▶ REQUIREMENT
If a line of the data below holds the string "Improve", copy it.

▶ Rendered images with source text
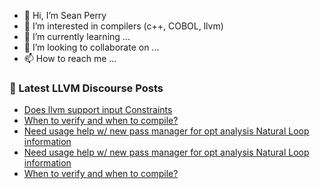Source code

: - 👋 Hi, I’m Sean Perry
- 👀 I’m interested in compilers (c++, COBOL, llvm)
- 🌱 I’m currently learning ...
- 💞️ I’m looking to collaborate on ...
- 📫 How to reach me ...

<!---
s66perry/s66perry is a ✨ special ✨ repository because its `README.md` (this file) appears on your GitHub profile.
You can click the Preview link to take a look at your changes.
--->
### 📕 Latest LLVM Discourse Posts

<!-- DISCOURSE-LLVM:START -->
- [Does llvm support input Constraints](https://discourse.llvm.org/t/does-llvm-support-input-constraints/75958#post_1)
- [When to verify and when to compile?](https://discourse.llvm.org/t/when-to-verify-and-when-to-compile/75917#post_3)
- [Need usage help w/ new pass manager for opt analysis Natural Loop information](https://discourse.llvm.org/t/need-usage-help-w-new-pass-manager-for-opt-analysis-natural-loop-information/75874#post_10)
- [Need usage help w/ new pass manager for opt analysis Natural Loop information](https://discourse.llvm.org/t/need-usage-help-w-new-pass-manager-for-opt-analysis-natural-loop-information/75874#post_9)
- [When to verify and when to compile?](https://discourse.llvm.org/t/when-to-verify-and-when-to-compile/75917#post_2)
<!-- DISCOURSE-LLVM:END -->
...
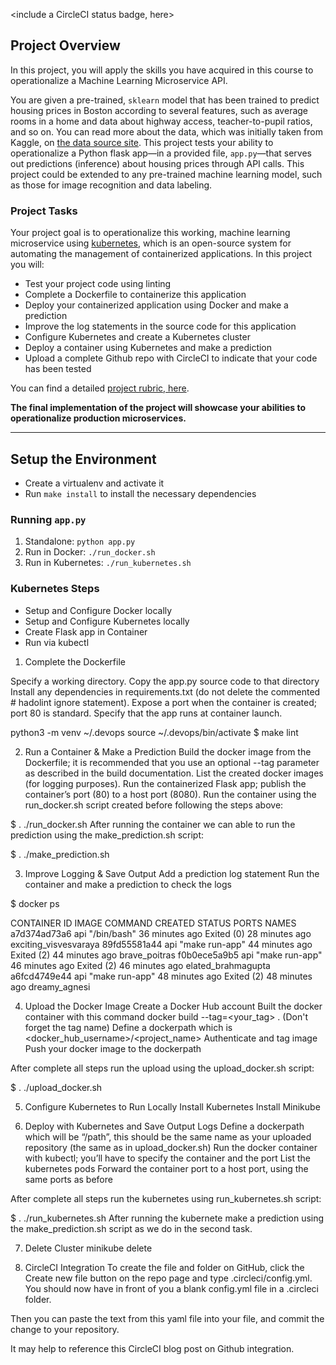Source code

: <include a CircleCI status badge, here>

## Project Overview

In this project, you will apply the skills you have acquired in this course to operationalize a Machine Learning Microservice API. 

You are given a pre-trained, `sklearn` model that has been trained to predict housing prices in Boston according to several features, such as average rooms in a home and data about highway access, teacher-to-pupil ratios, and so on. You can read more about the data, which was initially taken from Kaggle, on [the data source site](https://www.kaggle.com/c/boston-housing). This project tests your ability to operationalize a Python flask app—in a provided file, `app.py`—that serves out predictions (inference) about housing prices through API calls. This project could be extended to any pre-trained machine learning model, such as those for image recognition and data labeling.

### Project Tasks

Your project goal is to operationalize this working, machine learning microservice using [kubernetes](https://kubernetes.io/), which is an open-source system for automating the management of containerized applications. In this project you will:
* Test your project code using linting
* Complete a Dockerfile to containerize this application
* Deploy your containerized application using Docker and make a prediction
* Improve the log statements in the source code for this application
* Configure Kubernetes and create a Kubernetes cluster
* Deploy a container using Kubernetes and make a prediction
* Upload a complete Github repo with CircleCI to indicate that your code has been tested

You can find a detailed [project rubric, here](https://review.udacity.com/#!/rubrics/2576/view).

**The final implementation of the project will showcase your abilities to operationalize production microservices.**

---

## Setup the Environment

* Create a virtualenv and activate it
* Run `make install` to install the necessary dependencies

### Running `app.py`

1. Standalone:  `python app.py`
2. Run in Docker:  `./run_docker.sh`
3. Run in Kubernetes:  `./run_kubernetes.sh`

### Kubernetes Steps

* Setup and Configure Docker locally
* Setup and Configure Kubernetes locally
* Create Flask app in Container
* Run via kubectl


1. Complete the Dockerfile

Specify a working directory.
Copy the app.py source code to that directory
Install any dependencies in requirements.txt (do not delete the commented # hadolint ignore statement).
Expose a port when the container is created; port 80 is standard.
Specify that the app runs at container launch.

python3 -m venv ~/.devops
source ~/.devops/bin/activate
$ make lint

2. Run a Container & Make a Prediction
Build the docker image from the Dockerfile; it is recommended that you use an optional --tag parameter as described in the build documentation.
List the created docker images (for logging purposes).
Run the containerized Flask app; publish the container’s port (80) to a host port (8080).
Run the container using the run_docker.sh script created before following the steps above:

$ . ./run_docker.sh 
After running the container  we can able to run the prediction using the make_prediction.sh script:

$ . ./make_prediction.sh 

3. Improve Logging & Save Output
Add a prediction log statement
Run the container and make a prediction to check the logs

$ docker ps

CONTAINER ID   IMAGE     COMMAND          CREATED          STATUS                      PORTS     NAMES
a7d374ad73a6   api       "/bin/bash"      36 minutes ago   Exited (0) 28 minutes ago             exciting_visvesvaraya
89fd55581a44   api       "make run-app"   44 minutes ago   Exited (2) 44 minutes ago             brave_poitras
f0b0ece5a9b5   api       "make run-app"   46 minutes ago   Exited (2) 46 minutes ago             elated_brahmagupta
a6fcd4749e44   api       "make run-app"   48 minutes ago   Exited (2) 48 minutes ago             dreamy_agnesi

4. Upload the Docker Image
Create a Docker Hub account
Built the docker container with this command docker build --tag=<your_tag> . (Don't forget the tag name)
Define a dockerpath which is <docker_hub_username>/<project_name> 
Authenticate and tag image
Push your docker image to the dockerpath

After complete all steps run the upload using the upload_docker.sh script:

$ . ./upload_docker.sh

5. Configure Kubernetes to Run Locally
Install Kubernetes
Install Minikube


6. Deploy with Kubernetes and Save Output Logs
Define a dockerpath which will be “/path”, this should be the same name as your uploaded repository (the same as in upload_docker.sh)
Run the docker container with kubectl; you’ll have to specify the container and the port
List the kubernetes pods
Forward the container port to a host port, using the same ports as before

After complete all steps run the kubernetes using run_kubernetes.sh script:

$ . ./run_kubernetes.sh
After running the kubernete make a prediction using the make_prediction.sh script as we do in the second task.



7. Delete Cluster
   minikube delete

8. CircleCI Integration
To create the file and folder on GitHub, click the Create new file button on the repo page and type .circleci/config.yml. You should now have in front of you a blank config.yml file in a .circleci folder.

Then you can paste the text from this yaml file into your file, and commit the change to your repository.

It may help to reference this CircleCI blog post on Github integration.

▶ SOLUTION
* Improve the log statements in the source code for this application
3. Improve Logging & Save Output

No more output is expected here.